• Logo

What If The Appraisal Comes In Low?

This is still an all too common thing.  Most homes require bank financing. All lenders will require an appraisal on your home to verify the collateral of the home being sold.  You've most likely passed inspection so the final hurdle prior to closing will be the appraisal.  What if the appraisal comes in less than the agreed upon sales price?

 Lenders always base their loan on the LOWER of the sales price or appraised value. So, unless otherwise agreed upon between the buyer and seller that appraised value becomes your new sales price.

Your choices

  1. Take the appraised value as the new sales price so you can close. 
  2. Negotiate with the buyer to meet somewhere in the middle between the appraised value and the previously agreed upon price of your home. This is the most common solution. HOWEVER, the buyer will need to have the funds available AND want to do this.

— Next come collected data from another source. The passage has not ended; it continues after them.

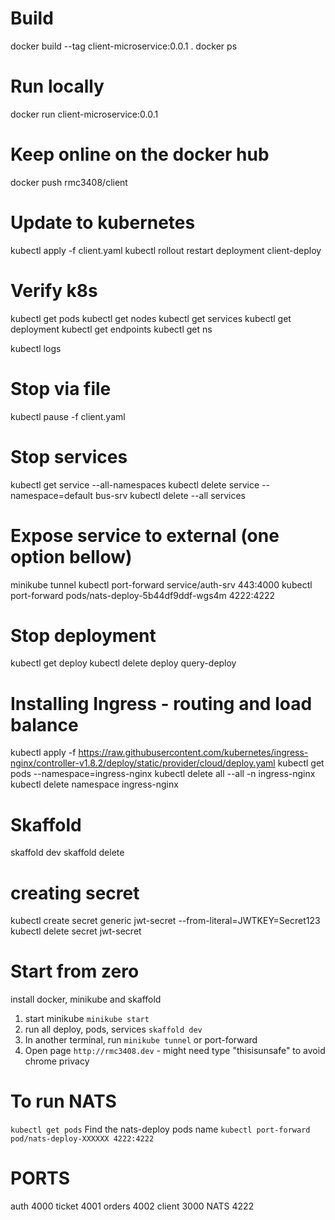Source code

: # Build 
docker build --tag client-microservice:0.0.1 .
docker ps

# Run locally
docker run client-microservice:0.0.1

# Keep online on the docker hub
docker push rmc3408/client

# Update to kubernetes
kubectl apply -f client.yaml
kubectl rollout restart deployment client-deploy

# Verify k8s
kubectl get pods
kubectl get nodes
kubectl get services
kubectl get deployment
kubectl get endpoints
kubectl get ns 

kubectl logs <pod-name>

# Stop via file
kubectl pause -f client.yaml

# Stop services
kubectl get service --all-namespaces
kubectl delete service --namespace=default bus-srv
kubectl delete --all services

# Expose service to external (one option bellow)
minikube tunnel
kubectl port-forward service/auth-srv 443:4000
kubectl port-forward pods/nats-deploy-5b44df9ddf-wgs4m 4222:4222

# Stop deployment
kubectl get deploy
kubectl delete deploy query-deploy

# Installing Ingress - routing and load balance
kubectl apply -f https://raw.githubusercontent.com/kubernetes/ingress-nginx/controller-v1.8.2/deploy/static/provider/cloud/deploy.yaml
kubectl get pods --namespace=ingress-nginx
kubectl delete all  --all -n ingress-nginx
kubectl delete namespace ingress-nginx

# Skaffold
skaffold dev
skaffold delete

# creating secret
kubectl create secret generic jwt-secret --from-literal=JWTKEY=Secret123
kubectl delete secret jwt-secret


# Start from zero
install docker, minikube and skaffold
1. start minikube `minikube start`
2. run all deploy, pods, services `skaffold dev`
3. In another terminal, run `minikube tunnel` or port-forward
4. Open page `http://rmc3408.dev` - might need type "thisisunsafe" to avoid chrome privacy

# To run NATS
`kubectl get pods`
Find the nats-deploy pods name
`kubectl port-forward pod/nats-deploy-XXXXXX 4222:4222`

# PORTS
auth 4000
ticket 4001
orders 4002
client 3000
NATS 4222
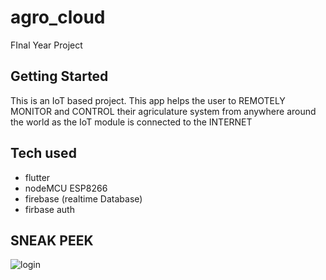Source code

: # agro_cloud

FInal Year Project

## Getting Started

This is an IoT based project. This app helps the user to REMOTELY MONITOR and CONTROL their agriculature system from anywhere around the world
as the IoT module is connected to the INTERNET

## Tech used
- flutter
- nodeMCU ESP8266
- firebase (realtime Database)
- firbase auth


## SNEAK PEEK

![login](https://user-images.githubusercontent.com/64712526/128555898-06828d9a-5b1e-40a8-9e82-a31d32ad8947.jpg)
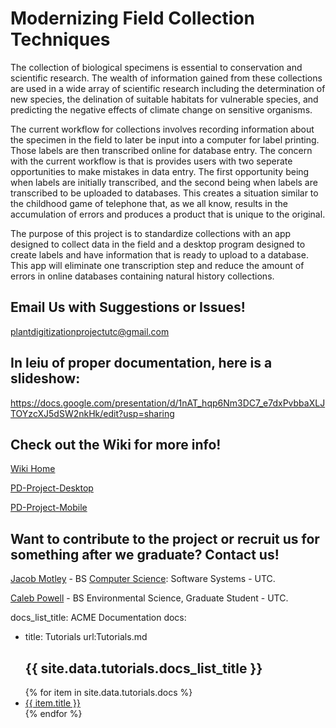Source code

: # Modernizing Field Collection Techniques
The collection of biological specimens is essential to conservation and scientific research.  The wealth of information gained from these collections are used in a wide array of scientific research including the determination of new species, the delination of suitable habitats for vulnerable species, and predicting the negative effects of climate change on sensitive organisms.

The current workflow for collections involves recording information about the specimen in the field to later be input into a computer for label printing.  Those labels are then transcribed online for database entry.  The concern with the current workflow is that is provides users with two seperate opportunities to make mistakes in data entry.  The first opportunity being when labels are initially transcribed, and the second being when labels are transcribed to be uploaded to databases. This creates a situation similar to the childhood game of telephone that, as we all know, results in the accumulation of errors and produces a product that is unique to the original.

The purpose of this project is to standardize collections with an app designed to collect data in the field and a desktop program designed to create labels and have information that is ready to upload to a database.  This app will eliminate one transcription step and reduce the amount of errors in online databases containing natural history collections.

## Email Us with Suggestions or Issues!

plantdigitizationprojectutc@gmail.com

## In leiu of proper documentation, here is a slideshow:
https://docs.google.com/presentation/d/1nAT_hqp6Nm3DC7_e7dxPvbbaXLJTOYzcXJ5dSW2nkHk/edit?usp=sharing

## Check out the Wiki for more info!
[Wiki Home](https://github.com/j-h-m/Plant-Digitization-Project/wiki)

[PD-Project-Desktop](https://github.com/j-h-m/Plant-Digitization-Project/wiki/PD-Project-Desktop)

[PD-Project-Mobile](https://github.com/j-h-m/Plant-Digitization-Project/wiki/PD-Project-Mobile)

## Want to contribute to the project or recruit us for something after we graduate? Contact us!

[Jacob Motley](https://www.linkedin.com/in/jacob-motley-b627a1152) - BS [Computer Science](https://github.com/j-h-m): Software Systems - UTC.

[Caleb Powell](https://github.com/CapPow) - BS Environmental Science, Graduate Student - UTC.


docs_list_title: ACME Documentation
docs:

- title: Tutorials
  url:Tutorials.md
  
  <h2>{{ site.data.tutorials.docs_list_title }}</h2>
<ul>
   {% for item in site.data.tutorials.docs %}
      <li><a href="{{ item.url }}" alt="{{ item.title }}">{{ item.title }}</a></li>
   {% endfor %}
</ul>
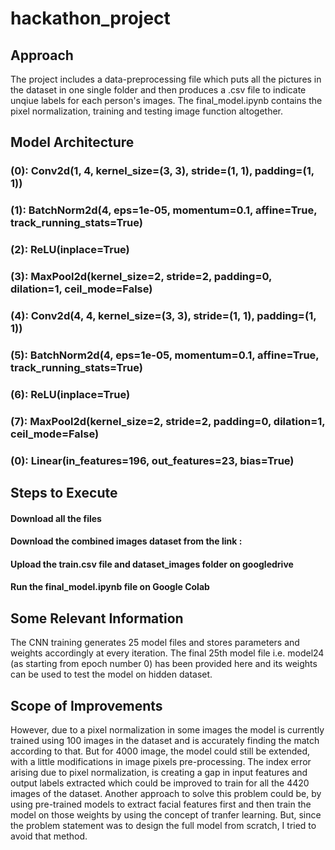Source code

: # hackathon_project
## Approach
The project includes a data-preprocessing file which puts all the pictures in the dataset in one single folder and then produces a .csv file to indicate unqiue labels for each person's images.
The final_model.ipynb contains the pixel normalization, training and testing image function altogether. 
## Model Architecture 
### (0): Conv2d(1, 4, kernel_size=(3, 3), stride=(1, 1), padding=(1, 1))
### (1): BatchNorm2d(4, eps=1e-05, momentum=0.1, affine=True, track_running_stats=True)
### (2): ReLU(inplace=True)
### (3): MaxPool2d(kernel_size=2, stride=2, padding=0, dilation=1, ceil_mode=False)
### (4): Conv2d(4, 4, kernel_size=(3, 3), stride=(1, 1), padding=(1, 1))
### (5): BatchNorm2d(4, eps=1e-05, momentum=0.1, affine=True, track_running_stats=True)
### (6): ReLU(inplace=True)
### (7): MaxPool2d(kernel_size=2, stride=2, padding=0, dilation=1, ceil_mode=False)
### (0): Linear(in_features=196, out_features=23, bias=True)

## Steps to Execute
#### Download all the files
#### Download the combined images dataset from the link : 
#### Upload the train.csv file and dataset_images folder on googledrive
#### Run the final_model.ipynb file on Google Colab

## Some Relevant Information
The CNN training generates 25 model files and stores parameters and weights accordingly at every iteration. The final 25th model file i.e. model24 (as starting from epoch number 0) has been provided here and its weights can be used to test the model on hidden dataset. 

## Scope of Improvements
However, due to a pixel normalization in some images the model is currently trained using 100 images in the dataset and is accurately finding the match according to that. But for 4000 image, the model could still be extended, with a little modifications in image pixels pre-processing. The index error arising due to pixel normalization, is creating a gap in input features and output labels extracted which could be improved to train for all the 4420 images of the dataset.
Another approach to solve this problem could be, by using pre-trained models to extract facial features first and then train the model on those weights by using the concept of tranfer learning. But, since the problem statement was to design the full model from scratch, I tried to avoid that method. 


 
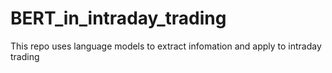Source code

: # BERT_in_intraday_trading
This repo uses language models to extract infomation and apply to intraday trading
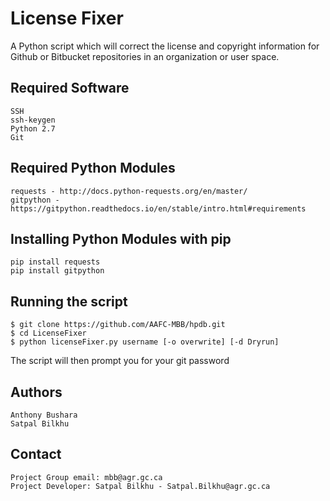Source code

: # License Fixer 

A Python script which will correct the license and copyright information for Github or Bitbucket repositories in an organization or user space.

Required Software
-----------------
	SSH
	ssh-keygen
	Python 2.7
	Git
	
Required Python Modules
-----------------------
	
	requests - http://docs.python-requests.org/en/master/
	gitpython - https://gitpython.readthedocs.io/en/stable/intro.html#requirements
	
Installing Python Modules with pip
----------------------------------
	
	pip install requests
	pip install gitpython
	
Running the script
----------------------

    $ git clone https://github.com/AAFC-MBB/hpdb.git
    $ cd LicenseFixer
    $ python licenseFixer.py username [-o overwrite] [-d Dryrun]
    
The script will then prompt you for your git password
	

Authors
-------
	Anthony Bushara
	Satpal Bilkhu

	
Contact
-------

    Project Group email: mbb@agr.gc.ca
    Project Developer: Satpal Bilkhu - Satpal.Bilkhu@agr.gc.ca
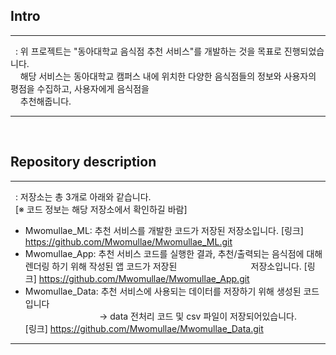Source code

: ## Intro

---
&nbsp; : 위 프로젝트는 "동아대학교 음식점 추천 서비스"를 개발하는 것을 목표로 진행되었습니다. <Br>
&nbsp;&nbsp;&nbsp;&nbsp;해당 서비스는 동아대학교 캠퍼스 내에 위치한 다양한 음식점들의 정보와 사용자의 평점을 수집하고, 사용자에게 음식점을 <br>
&nbsp;&nbsp;&nbsp;&nbsp;추천해줍니다. 

---
<br>
  
## Repository description
  
---
&nbsp; : 저장소는 총 3개로 아래와 같습니다.<br>
&nbsp; [※ 코드 정보는 해당 저장소에서 확인하길 바람]  <br>
* Mwomullae_ML: 추천 서비스를 개발한 코드가 저장된 저장소입니다.
  [링크] https://github.com/Mwomullae/Mwomullae_ML.git
* Mwomullae_App: 추천 서비스 코드를 실행한 결과, 추천/출력되는 음식점에 대해 렌더링 하기 위해 작성된 앱 코드가 저장된 
&nbsp;&nbsp;&nbsp;&nbsp;&nbsp;&nbsp;&nbsp;&nbsp;&nbsp;&nbsp;&nbsp;&nbsp;&nbsp;&nbsp;&nbsp;&nbsp;&nbsp;&nbsp;&nbsp;&nbsp;&nbsp;&nbsp;&nbsp;&nbsp;&nbsp;&nbsp;&nbsp;&nbsp;&nbsp;저장소입니다.
  [링크] https://github.com/Mwomullae/Mwomullae_App.git
* Mwomullae_Data: 추천 서비스에 사용되는 데이터를 저장하기 위해 생성된 코드입니다<br>
&nbsp;&nbsp;&nbsp;&nbsp;&nbsp;&nbsp;&nbsp;&nbsp;&nbsp;&nbsp;&nbsp;&nbsp;&nbsp;&nbsp;&nbsp;&nbsp;&nbsp;&nbsp;&nbsp;&nbsp;&nbsp;&nbsp;&nbsp;&nbsp;&nbsp;&nbsp;&nbsp;&nbsp;&nbsp;&nbsp;→ data 전처리 코드 및 csv 파일이 저장되어있습니다.<br>
  [링크] https://github.com/Mwomullae/Mwomullae_Data.git


---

In a situation where the buyer isn't putting much down like FHA the odds are they do not have the additional funds to meet you in the middle somewhere.
  3. Stand firm on your agreed upon price. This does not work very often. In your mind as a seller you're thinking the sales price is what they agreed to. However, in the buyer's mind they have a professional who says the home isn't worth that. Why would anyone pay more for something than it's worth?  A valid question. So, if you attempt to hold the buyer to your previously agreed upon price they may walk then you're back to square one finding a new buyer.

The bottom line

If the appraisal comes in low that becomes the new price unless both parties agree to modify the sales agreement. So, there would need to be an "Addendum" typed up where both buyer and seller agree to the new price.  It's a poker game and depends how bad you want to sell and risk losing the buyer to negotiate them back up to or near your previously agreed upon price.